Thursday, July 22, 2010, 11:00pm CDT | Modified: August 16, 2010, 11:00 PM
Discipline and staying focused key
As I and an optimistic young entrepreneur sat at a café table and the steam curled from our coffees, I asked a simple question: When it comes to running a business, what’s more important, effectiveness or efficiency?
While the answer was both, the question led to a discussion of the key to balancing them: discipline.
Entrepreneurs must have the discipline to be effective (doing the right things) and efficient (doing things right), no matter what temptations may arise. A truly healthy company grows because its leaders display a fanatic’s devotion to sales and directs key resources — such as time, thought, effort, dollars, etc. — into that core goal. To avoid the insanity — or loss of perspective — that can accompany fanaticism, and minimize the discouragement that can set in over the course of an extended effort, it’s essential to employ consistent measures that can indicate progress toward success or away from it.
Peter Drucker, the renowned scholar and expert on organizational management, said “You can’t manage what you can’t measure.” And experience has consistently proven him right. Time spent nailing down key metrics, including annual, quarterly and monthly revenue goals, frees a leader’s mind to project the number of sales opportunities necessary to achieve success. With that target in hand, one can line out just how many essential sales elements one must complete to generate those opportunities. A leader should know how many mailers, email blasts, tweets, calls, meetings, presentations and proposals are needed for a given day, week or month.

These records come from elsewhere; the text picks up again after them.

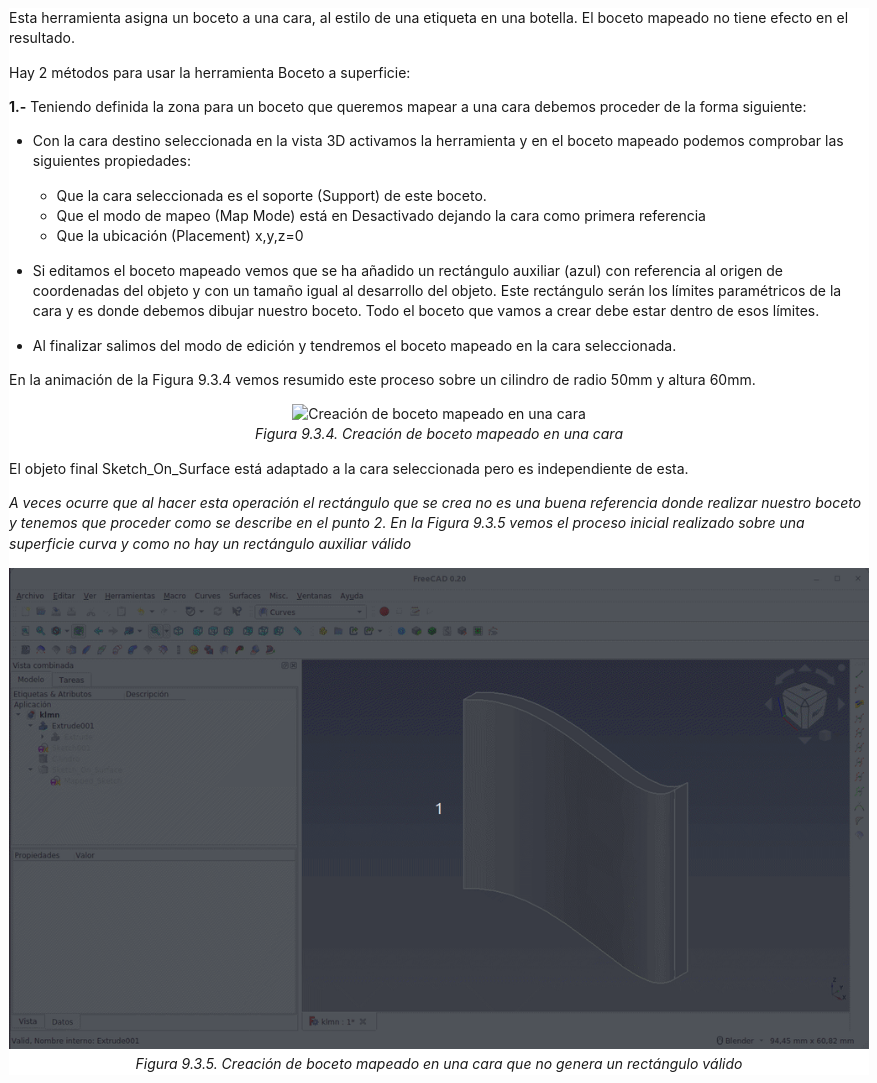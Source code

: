 Esta herramienta asigna un boceto a una cara, al estilo de una etiqueta en una botella. El boceto mapeado no tiene efecto en el resultado.

Hay 2 métodos para usar la herramienta Boceto a superficie:

**1.-** Teniendo definida la zona para un boceto que queremos mapear a una cara debemos proceder de la forma siguiente:

* Con la cara destino seleccionada en la vista 3D activamos la herramienta y en el boceto mapeado podemos comprobar las siguientes propiedades:

    * Que la cara seleccionada es el soporte (Support) de este boceto.
    * Que el modo de mapeo (Map Mode) está en Desactivado dejando la cara como primera referencia
    * Que la ubicación (Placement) x,y,z=0
  
* Si editamos el boceto mapeado vemos que se ha añadido un rectángulo auxiliar (azul) con referencia al origen de coordenadas del objeto y con un tamaño igual al desarrollo del objeto. Este rectángulo serán los límites paramétricos de la cara y es donde debemos dibujar nuestro boceto. Todo el boceto que vamos a crear debe estar dentro de esos límites.
* Al finalizar salimos del modo de edición y tendremos el boceto mapeado en la cara seleccionada.

En la animación de la Figura 9.3.4 vemos resumido este proceso sobre un cilindro de radio 50mm y altura 60mm.

<center>

![Creación de boceto mapeado en una cara](../img/9-curvas/9_3/F9_3_4.gif)  
*Figura 9.3.4. Creación de boceto mapeado en una cara*

</center>

El objeto final Sketch_On_Surface está adaptado a la cara seleccionada pero es independiente de esta.

*A veces ocurre que al hacer esta operación el rectángulo que se crea no es una buena referencia donde realizar nuestro boceto y tenemos 
que proceder como se describe en el punto 2. En la Figura 9.3.5 vemos el proceso inicial realizado sobre una superficie curva y como no hay un rectángulo auxiliar válido*

<center>

![Creación de boceto mapeado en una cara que no genera un rectángulo válido](../img/9-curvas/9_3/F9_3_5.gif)  
*Figura 9.3.5. Creación de boceto mapeado en una cara que no genera un rectángulo válido*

Although nailing down the essential metrics is tough. They’re just letters on a piece of paper until they’re brought to life by the “e” word: execution. It’s not human nature to pick up the phone and talk to friends, neighbors or strangers about a business pitch, so clear metrics must be tied to proper motivation. It’s tough to motivate any salespeople to overcome their hesitations, so the example must start at the top with leaders who sell. Time spent in the sales trenches will keep leaders dialed into the sales challenges, more aware of the product, and better connected to the customer. This awareness helps leaders better motivate their teams.

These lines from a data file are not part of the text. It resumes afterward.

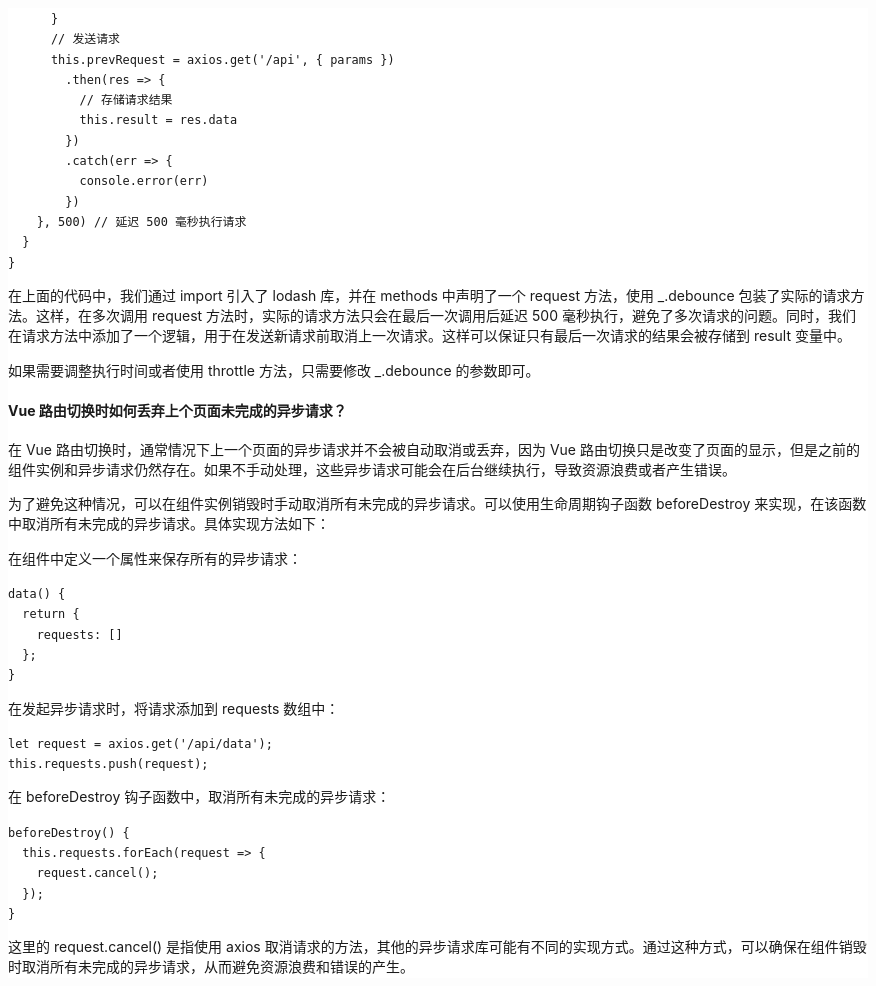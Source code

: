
 ```
      }
      // 发送请求
      this.prevRequest = axios.get('/api', { params })
        .then(res => {
          // 存储请求结果
          this.result = res.data
        })
        .catch(err => {
          console.error(err)
        })
    }, 500) // 延迟 500 毫秒执行请求
  }
}
```

在上面的代码中，我们通过 import 引入了 lodash 库，并在 methods 中声明了一个 request 方法，使用 \_.debounce 包装了实际的请求方法。这样，在多次调用 request 方法时，实际的请求方法只会在最后一次调用后延迟 500 毫秒执行，避免了多次请求的问题。同时，我们在请求方法中添加了一个逻辑，用于在发送新请求前取消上一次请求。这样可以保证只有最后一次请求的结果会被存储到 result 变量中。

如果需要调整执行时间或者使用 throttle 方法，只需要修改 \_.debounce 的参数即可。

#### Vue 路由切换时如何丢弃上个页面未完成的异步请求？

在 Vue 路由切换时，通常情况下上一个页面的异步请求并不会被自动取消或丢弃，因为 Vue 路由切换只是改变了页面的显示，但是之前的组件实例和异步请求仍然存在。如果不手动处理，这些异步请求可能会在后台继续执行，导致资源浪费或者产生错误。

为了避免这种情况，可以在组件实例销毁时手动取消所有未完成的异步请求。可以使用生命周期钩子函数 beforeDestroy 来实现，在该函数中取消所有未完成的异步请求。具体实现方法如下：

在组件中定义一个属性来保存所有的异步请求：

```
data() {
  return {
    requests: []
  };
}
```

在发起异步请求时，将请求添加到 requests 数组中：

```
let request = axios.get('/api/data');
this.requests.push(request);
```

在 beforeDestroy 钩子函数中，取消所有未完成的异步请求：

```
beforeDestroy() {
  this.requests.forEach(request => {
    request.cancel();
  });
}
```

这里的 request.cancel() 是指使用 axios 取消请求的方法，其他的异步请求库可能有不同的实现方式。通过这种方式，可以确保在组件销毁时取消所有未完成的异步请求，从而避免资源浪费和错误的产生。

The last element of discipline is monitoring. Edwards Deming, father of total quality management, nailed it when he said, “You can expect what you inspect.” This is true in the wild world of sales, where inspired leaders must monitor sales metrics like a hawk. Salespeople are human, so they’re as tempted as anyone to cut a few corners, skip a few calls or watch a midday soccer game. Unfortunately, once a key calling period slides, it becomes easier to let a day’s activities slide and then watch as a week’s work migrates into the next week. Before long, a whole sales cycle is lost and the really uncomfortable conversations start.
Although many companies start with a diagram on a napkin, it’s wise to integrate sales technology sooner than later and invest in a good customer relationship management system. The right technology tools enable leaders to track sales activities and opportunities against agreed-upon metrics.
With good data on the desktop, a leader can then make adjustments based on metrics, because they rarely lie. They may reveal that everything is on track or that the organization is consistently falling short. Those realizations can drive a leader to modify targets, change motivational approaches or find people better suited to the company.
Robert Beasley is CEO of ThisQuarter, an Austin-based sales strategy and training consulting firm.